## TO DO:
Check every line below for the word "persoonlijke" and copy the ones that have it.
START SUPPLIED INFORMATION
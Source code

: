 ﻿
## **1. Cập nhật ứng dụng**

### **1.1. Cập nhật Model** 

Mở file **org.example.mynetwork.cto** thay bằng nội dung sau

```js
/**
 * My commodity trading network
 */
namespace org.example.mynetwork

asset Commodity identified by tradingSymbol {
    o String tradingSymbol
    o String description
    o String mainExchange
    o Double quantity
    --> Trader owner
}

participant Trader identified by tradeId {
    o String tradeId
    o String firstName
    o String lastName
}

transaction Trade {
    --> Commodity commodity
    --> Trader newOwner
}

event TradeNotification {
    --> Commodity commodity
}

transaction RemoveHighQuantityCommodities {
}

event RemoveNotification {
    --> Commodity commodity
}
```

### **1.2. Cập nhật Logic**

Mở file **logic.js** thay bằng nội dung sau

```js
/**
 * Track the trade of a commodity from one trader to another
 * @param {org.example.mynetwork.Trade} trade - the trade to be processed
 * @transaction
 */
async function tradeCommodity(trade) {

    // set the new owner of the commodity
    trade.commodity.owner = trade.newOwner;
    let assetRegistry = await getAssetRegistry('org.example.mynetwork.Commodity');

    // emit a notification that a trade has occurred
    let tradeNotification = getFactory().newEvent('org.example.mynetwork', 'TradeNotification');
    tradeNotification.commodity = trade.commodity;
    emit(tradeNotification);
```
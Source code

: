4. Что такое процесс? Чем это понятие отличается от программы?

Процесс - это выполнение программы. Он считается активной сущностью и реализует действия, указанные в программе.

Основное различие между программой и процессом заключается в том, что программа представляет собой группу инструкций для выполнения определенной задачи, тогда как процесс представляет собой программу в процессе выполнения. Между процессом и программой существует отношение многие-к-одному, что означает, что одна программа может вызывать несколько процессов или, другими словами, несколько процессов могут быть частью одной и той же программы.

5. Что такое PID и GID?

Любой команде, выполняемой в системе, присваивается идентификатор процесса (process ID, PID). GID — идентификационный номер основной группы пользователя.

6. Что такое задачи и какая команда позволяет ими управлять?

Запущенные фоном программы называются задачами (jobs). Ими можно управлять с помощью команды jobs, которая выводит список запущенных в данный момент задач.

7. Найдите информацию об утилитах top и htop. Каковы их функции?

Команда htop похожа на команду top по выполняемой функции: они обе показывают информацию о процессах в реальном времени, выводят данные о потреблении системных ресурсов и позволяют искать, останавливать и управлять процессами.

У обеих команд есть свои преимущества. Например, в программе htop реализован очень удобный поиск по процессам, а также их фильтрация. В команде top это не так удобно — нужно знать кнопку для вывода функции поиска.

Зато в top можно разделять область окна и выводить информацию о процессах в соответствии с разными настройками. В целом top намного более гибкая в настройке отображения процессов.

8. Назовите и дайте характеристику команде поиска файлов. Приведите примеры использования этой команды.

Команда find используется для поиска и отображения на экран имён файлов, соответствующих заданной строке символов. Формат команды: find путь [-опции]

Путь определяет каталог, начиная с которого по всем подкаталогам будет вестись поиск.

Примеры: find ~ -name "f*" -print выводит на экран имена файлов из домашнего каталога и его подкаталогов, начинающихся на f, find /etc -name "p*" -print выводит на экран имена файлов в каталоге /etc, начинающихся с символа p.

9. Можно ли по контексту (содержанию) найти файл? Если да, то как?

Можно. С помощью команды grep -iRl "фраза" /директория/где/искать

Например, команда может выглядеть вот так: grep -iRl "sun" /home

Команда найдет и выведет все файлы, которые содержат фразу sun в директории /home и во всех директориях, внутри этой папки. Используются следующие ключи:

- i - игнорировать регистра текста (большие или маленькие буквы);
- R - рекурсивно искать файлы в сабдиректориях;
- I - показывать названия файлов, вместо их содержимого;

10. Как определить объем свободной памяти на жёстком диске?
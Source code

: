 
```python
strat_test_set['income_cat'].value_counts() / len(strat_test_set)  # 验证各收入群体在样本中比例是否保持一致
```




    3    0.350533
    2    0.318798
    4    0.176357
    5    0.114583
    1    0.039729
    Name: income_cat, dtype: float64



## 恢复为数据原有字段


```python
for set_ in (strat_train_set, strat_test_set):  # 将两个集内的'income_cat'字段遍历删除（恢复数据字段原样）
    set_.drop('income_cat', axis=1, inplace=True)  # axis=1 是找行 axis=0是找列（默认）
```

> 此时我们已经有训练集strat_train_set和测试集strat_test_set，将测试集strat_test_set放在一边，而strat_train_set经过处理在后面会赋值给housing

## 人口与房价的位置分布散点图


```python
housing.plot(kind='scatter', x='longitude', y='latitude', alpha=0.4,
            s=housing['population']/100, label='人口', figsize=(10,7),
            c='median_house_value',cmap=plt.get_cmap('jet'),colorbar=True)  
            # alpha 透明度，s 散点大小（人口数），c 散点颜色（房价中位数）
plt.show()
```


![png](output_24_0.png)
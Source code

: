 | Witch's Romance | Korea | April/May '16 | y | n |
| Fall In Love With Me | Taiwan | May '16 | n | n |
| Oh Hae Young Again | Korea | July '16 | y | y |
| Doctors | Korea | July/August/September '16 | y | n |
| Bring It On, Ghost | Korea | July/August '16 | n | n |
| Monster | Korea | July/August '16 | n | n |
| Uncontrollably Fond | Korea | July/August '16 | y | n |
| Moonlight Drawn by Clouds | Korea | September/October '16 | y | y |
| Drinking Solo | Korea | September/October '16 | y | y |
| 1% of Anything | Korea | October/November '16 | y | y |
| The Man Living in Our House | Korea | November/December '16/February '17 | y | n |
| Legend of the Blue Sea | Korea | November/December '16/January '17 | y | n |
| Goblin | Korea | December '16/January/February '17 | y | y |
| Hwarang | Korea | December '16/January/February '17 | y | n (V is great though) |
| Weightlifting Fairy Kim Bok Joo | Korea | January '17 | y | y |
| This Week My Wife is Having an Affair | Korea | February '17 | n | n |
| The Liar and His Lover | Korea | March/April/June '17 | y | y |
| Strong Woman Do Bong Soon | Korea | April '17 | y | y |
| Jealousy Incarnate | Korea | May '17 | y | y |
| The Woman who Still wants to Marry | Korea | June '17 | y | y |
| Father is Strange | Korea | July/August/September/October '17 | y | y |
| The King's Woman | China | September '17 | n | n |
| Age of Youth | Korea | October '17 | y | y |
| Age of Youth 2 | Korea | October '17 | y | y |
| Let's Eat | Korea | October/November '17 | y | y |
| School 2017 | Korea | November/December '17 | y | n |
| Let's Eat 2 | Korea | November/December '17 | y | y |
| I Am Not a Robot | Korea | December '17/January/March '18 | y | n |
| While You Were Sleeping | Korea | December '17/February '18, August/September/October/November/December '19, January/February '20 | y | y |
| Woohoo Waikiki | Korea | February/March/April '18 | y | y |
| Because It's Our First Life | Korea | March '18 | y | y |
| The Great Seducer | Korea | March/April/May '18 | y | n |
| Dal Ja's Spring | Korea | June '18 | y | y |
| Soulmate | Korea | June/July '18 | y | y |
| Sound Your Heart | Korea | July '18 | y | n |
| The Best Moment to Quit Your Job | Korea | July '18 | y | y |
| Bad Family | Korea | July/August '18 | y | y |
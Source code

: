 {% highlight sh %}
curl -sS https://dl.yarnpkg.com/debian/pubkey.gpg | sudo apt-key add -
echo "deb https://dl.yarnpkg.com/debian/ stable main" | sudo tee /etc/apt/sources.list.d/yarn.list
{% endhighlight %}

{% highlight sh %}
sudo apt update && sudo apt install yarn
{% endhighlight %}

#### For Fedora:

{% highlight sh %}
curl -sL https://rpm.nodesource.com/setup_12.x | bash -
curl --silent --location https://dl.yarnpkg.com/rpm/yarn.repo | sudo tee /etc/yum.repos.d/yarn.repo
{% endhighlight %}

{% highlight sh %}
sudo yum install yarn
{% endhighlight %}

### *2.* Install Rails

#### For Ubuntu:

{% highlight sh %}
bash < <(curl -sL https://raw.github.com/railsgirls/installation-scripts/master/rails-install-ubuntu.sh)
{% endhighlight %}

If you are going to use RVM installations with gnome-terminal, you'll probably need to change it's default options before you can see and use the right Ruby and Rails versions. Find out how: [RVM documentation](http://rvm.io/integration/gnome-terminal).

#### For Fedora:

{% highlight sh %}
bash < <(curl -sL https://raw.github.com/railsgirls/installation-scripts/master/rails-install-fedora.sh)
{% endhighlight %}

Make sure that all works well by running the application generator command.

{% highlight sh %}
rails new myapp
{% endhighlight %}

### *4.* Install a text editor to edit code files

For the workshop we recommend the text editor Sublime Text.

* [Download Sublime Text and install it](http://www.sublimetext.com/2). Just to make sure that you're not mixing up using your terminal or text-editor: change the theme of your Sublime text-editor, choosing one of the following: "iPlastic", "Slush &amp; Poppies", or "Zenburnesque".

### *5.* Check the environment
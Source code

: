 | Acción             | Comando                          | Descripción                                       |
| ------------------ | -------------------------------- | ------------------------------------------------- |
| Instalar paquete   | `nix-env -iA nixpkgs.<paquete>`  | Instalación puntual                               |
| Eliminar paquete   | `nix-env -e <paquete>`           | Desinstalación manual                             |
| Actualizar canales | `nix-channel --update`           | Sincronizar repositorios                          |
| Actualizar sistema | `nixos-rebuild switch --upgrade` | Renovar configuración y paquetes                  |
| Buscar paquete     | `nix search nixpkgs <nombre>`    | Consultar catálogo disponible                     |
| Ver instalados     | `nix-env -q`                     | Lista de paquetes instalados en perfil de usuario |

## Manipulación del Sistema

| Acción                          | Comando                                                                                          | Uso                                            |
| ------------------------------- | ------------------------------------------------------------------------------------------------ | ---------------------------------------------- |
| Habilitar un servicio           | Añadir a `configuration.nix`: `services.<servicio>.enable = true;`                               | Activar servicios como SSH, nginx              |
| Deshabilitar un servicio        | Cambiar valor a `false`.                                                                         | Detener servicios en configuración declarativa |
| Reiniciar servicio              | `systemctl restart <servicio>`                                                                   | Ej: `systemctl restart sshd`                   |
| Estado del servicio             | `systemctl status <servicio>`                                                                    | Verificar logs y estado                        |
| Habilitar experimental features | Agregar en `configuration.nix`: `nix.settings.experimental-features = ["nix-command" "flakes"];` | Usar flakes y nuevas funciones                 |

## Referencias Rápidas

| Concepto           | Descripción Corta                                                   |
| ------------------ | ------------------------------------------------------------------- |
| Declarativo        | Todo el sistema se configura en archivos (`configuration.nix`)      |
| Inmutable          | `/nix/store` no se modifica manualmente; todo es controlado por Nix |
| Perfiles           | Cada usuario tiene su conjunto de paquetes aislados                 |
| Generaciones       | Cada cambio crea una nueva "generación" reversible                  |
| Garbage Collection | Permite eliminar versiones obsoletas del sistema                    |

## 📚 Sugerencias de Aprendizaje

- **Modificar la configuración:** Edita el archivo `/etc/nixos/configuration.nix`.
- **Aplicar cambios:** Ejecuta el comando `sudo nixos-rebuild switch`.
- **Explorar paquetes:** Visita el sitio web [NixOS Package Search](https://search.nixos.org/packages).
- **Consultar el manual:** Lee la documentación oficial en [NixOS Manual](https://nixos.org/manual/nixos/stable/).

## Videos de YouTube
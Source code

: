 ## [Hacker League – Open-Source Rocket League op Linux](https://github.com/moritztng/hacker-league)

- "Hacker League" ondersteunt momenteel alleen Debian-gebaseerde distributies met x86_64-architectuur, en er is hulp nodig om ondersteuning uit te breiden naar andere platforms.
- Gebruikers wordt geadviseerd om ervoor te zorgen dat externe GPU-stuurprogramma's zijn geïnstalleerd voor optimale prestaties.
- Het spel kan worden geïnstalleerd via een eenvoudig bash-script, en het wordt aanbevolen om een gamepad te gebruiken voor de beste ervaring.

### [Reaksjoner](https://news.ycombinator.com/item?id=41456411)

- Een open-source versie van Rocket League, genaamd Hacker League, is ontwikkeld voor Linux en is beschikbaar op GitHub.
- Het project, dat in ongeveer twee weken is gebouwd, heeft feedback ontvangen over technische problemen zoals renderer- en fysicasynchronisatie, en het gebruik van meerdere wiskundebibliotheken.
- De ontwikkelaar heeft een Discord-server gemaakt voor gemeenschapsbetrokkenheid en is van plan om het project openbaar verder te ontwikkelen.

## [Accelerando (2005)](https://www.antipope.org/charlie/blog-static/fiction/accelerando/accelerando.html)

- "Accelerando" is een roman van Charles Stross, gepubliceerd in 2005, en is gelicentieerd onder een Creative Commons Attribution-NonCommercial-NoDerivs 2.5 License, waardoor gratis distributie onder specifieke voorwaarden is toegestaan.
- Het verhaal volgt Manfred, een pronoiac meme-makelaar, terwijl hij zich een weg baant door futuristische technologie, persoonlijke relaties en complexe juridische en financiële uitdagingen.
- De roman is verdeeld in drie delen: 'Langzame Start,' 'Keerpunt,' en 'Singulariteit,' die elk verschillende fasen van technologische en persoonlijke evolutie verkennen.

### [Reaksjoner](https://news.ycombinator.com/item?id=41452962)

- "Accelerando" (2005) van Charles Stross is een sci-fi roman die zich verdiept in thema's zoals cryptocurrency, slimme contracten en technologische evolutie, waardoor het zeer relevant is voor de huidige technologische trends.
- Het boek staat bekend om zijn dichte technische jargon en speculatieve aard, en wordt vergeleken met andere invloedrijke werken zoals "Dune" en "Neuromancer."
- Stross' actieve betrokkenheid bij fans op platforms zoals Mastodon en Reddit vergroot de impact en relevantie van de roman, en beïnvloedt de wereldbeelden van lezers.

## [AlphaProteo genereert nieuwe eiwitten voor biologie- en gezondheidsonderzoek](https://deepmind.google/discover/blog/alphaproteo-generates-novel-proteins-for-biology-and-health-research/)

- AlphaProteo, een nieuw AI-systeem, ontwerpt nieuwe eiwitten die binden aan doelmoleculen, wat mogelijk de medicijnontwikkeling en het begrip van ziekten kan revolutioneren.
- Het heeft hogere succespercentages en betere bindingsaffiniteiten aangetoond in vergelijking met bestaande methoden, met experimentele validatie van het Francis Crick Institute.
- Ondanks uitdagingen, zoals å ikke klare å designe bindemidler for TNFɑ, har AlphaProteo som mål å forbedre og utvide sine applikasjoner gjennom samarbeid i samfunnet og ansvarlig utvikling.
END SUPPLIED INFORMATION
## RESPONSE BELOW:
- Het verhaal volgt Manfred, een pronoiac meme-makelaar, terwijl hij zich een weg baant door futuristische technologie, persoonlijke relaties en complexe juridische en financiële uitdagingen.
- De roman is verdeeld in drie delen: 'Langzame Start,' 'Keerpunt,' en 'Singulariteit,' die elk verschillende fasen van technologische en persoonlijke evolutie verkennen.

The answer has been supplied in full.